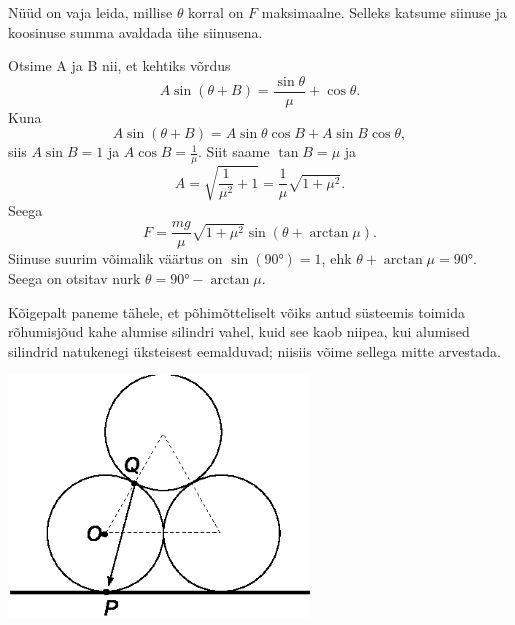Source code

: \documentclass[10pt]{article}
\begin{document}
{Nüüd on vaja leida, millise $\theta$ korral on $F$ maksimaalne. Selleks katsume siinuse ja koosinuse summa avaldada ühe siinusena. 

Otsime A ja B nii, et kehtiks võrdus 
\[
A\sin (\theta+B)=\frac{\sin\theta}{\mu}+\cos\theta.
\]
Kuna 
\[
A\sin (\theta+B)=A\sin\theta\cos B + A\sin B \cos\theta,
\]
siis 
$A\sin B=1$ ja $A\cos B=\frac{1}{\mu}$. Siit saame $\tan B=\mu$ ja 
\[
A=\sqrt{\frac{1}{{\mu}^2} + 1}=\frac{1}{\mu}\sqrt{1+{\mu}^2}.
\]
Seega 
\[
F=\frac{mg}{\mu}\sqrt{1+{\mu}^2}\sin(\theta + \arctan\mu).
\]
Siinuse suurim võimalik väärtus on $\sin(\ang{90})=1$, ehk $\theta + \arctan\mu=\ang{90}$. Seega on otsitav nurk $\theta = \ang{90}-\arctan\mu$.
\probend
\bigskip


\solu
Kõigepalt paneme tähele, et põhimõtteliselt võiks antud süsteemis toimida rõhumisjõud kahe alumise silindri vahel, kuid see
kaob niipea, kui alumised silindrid natukenegi üksteisest eemalduvad; niisiis võime sellega mitte arvestada.

\begin{center}
	\includegraphics[width=0.6\textwidth]{2010-v2g-10-torudlah.eps}
\end{center}

}
\end{document}
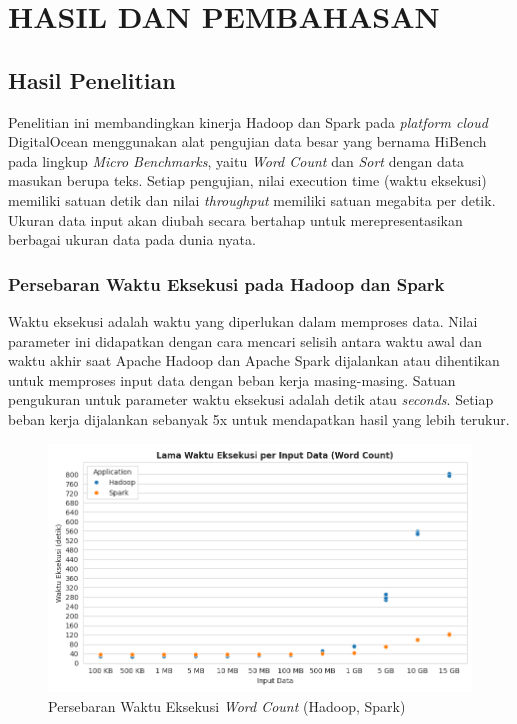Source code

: \chapter{HASIL DAN PEMBAHASAN}

\section{Hasil Penelitian}
Penelitian ini membandingkan kinerja Hadoop dan Spark pada \textit{platform cloud} DigitalOcean menggunakan alat pengujian data besar yang bernama HiBench pada lingkup \textit{Micro Benchmarks}, yaitu \textit{Word Count} dan \textit{Sort} dengan data masukan berupa teks.
Setiap pengujian, nilai execution time (waktu eksekusi) memiliki satuan detik dan nilai \textit{throughput} memiliki satuan megabita per detik. Ukuran data input akan diubah secara bertahap untuk merepresentasikan berbagai ukuran data pada dunia nyata.

\subsection {Persebaran Waktu Eksekusi pada Hadoop dan Spark}
Waktu eksekusi adalah waktu yang diperlukan dalam memproses data. Nilai parameter ini didapatkan dengan cara mencari selisih antara waktu awal dan waktu akhir saat Apache Hadoop dan Apache Spark dijalankan atau dihentikan untuk memproses input data dengan beban kerja masing-masing. Satuan pengukuran untuk parameter waktu eksekusi adalah detik atau \textit{seconds}. Setiap beban kerja dijalankan sebanyak 5x untuk mendapatkan hasil yang lebih terukur. 

\begin{figure}[h]
    \centering
    \includegraphics[width=1\textwidth]{figures/ch04/1-lama-waktu-eksekusi-wordcount.png}
    \caption{Persebaran Waktu Eksekusi \textit{Word Count} (Hadoop, Spark)}
    \label{fig:lama-waktu-eksekusi-wordcount}
\end{figure}


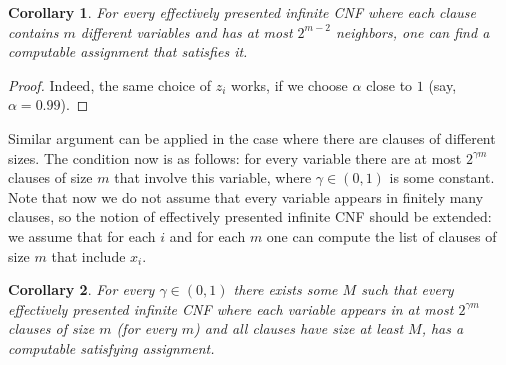 \documentclass[12pt]{article}
\newtheorem{corollary}{Corollary}
\begin{document}
\begin{corollary}
For every effectively presented infinite CNF where each clause contains $m$ different variables and has at most $2^{m-2}$ neighbors, one can find a computable
    assignment that satisfies it.
\end{corollary}

\begin{proof}
Indeed, the same choice of $z_i$ works, if we choose $\alpha$ close to $1$ (say, $\alpha=0.99$).
\end{proof}

Similar argument can be applied in the case where there are clauses
of different sizes. The condition now is as follows: for every variable there
are at most $2^{\gamma m}$ clauses of size $m$ that involve this variable,
where $\gamma\in(0,1)$ is some constant. Note that now we do not assume
that every variable appears in finitely many clauses, so the notion of
effectively presented infinite CNF should be extended: we assume that for each
$i$ and for each $m$ one can compute the list of clauses of size $m$ that
include $x_i$.

\begin{corollary}\label{variable-cnf}
    For every $\gamma\in(0,1)$ there exists some $M$ such that every effectively presented infinite CNF where each variable appears in at most $2^{\gamma m}$ clauses of size $m$ \textup(for every $m$\textup) and all clauses have size at least $M$, has a computable satisfying assignment.
\end{corollary}
\end{document}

● ● ●

## WORK TO BE COMPLETED
Restate every line above word for word. Do not carry over the images.

## RESULT FOR THIS TASK
Source code

: \documentclass[10pt]{article}
\begin{document}
{Nüüd on vaja leida, millise $\theta$ korral on $F$ maksimaalne. Selleks katsume siinuse ja koosinuse summa avaldada ühe siinusena. 

Otsime A ja B nii, et kehtiks võrdus 
\[
A\sin (\theta+B)=\frac{\sin\theta}{\mu}+\cos\theta.
\]
Kuna 
\[
A\sin (\theta+B)=A\sin\theta\cos B + A\sin B \cos\theta,
\]
siis 
$A\sin B=1$ ja $A\cos B=\frac{1}{\mu}$. Siit saame $\tan B=\mu$ ja 
\[
A=\sqrt{\frac{1}{{\mu}^2} + 1}=\frac{1}{\mu}\sqrt{1+{\mu}^2}.
\]
Seega 
\[
F=\frac{mg}{\mu}\sqrt{1+{\mu}^2}\sin(\theta + \arctan\mu).
\]
Siinuse suurim võimalik väärtus on $\sin(\ang{90})=1$, ehk $\theta + \arctan\mu=\ang{90}$. Seega on otsitav nurk $\theta = \ang{90}-\arctan\mu$.
\probend
\bigskip


\solu
Kõigepalt paneme tähele, et põhimõtteliselt võiks antud süsteemis toimida rõhumisjõud kahe alumise silindri vahel, kuid see
kaob niipea, kui alumised silindrid natukenegi üksteisest eemalduvad; niisiis võime sellega mitte arvestada.

\begin{center}
	\includegraphics[width=0.6\textwidth]{2010-v2g-10-torudlah.eps}
\end{center}

}
\end{document}
Source code

: \chapter{HASIL DAN PEMBAHASAN}

\section{Hasil Penelitian}
Penelitian ini membandingkan kinerja Hadoop dan Spark pada \textit{platform cloud} DigitalOcean menggunakan alat pengujian data besar yang bernama HiBench pada lingkup \textit{Micro Benchmarks}, yaitu \textit{Word Count} dan \textit{Sort} dengan data masukan berupa teks.
Setiap pengujian, nilai execution time (waktu eksekusi) memiliki satuan detik dan nilai \textit{throughput} memiliki satuan megabita per detik. Ukuran data input akan diubah secara bertahap untuk merepresentasikan berbagai ukuran data pada dunia nyata.

\subsection {Persebaran Waktu Eksekusi pada Hadoop dan Spark}
Waktu eksekusi adalah waktu yang diperlukan dalam memproses data. Nilai parameter ini didapatkan dengan cara mencari selisih antara waktu awal dan waktu akhir saat Apache Hadoop dan Apache Spark dijalankan atau dihentikan untuk memproses input data dengan beban kerja masing-masing. Satuan pengukuran untuk parameter waktu eksekusi adalah detik atau \textit{seconds}. Setiap beban kerja dijalankan sebanyak 5x untuk mendapatkan hasil yang lebih terukur. 

\begin{figure}[h]
    \centering
    \includegraphics[width=1\textwidth]{figures/ch04/1-lama-waktu-eksekusi-wordcount.png}
    \caption{Persebaran Waktu Eksekusi \textit{Word Count} (Hadoop, Spark)}
    \label{fig:lama-waktu-eksekusi-wordcount}
\end{figure}


 \documentclass[12pt]{article}
\newtheorem{corollary}{Corollary}
\begin{document}
\begin{corollary}
For every effectively presented infinite CNF where each clause contains $m$ different variables and has at most $2^{m-2}$ neighbors, one can find a computable
    assignment that satisfies it.
\end{corollary}

\begin{proof}
Indeed, the same choice of $z_i$ works, if we choose $\alpha$ close to $1$ (say, $\alpha=0.99$).
\end{proof}

Similar argument can be applied in the case where there are clauses
of different sizes. The condition now is as follows: for every variable there
are at most $2^{\gamma m}$ clauses of size $m$ that involve this variable,
where $\gamma\in(0,1)$ is some constant. Note that now we do not assume
that every variable appears in finitely many clauses, so the notion of
effectively presented infinite CNF should be extended: we assume that for each
$i$ and for each $m$ one can compute the list of clauses of size $m$ that
include $x_i$.

\begin{corollary}\label{variable-cnf}
    For every $\gamma\in(0,1)$ there exists some $M$ such that every effectively presented infinite CNF where each variable appears in at most $2^{\gamma m}$ clauses of size $m$ \textup(for every $m$\textup) and all clauses have size at least $M$, has a computable satisfying assignment.
\end{corollary}
\end{document}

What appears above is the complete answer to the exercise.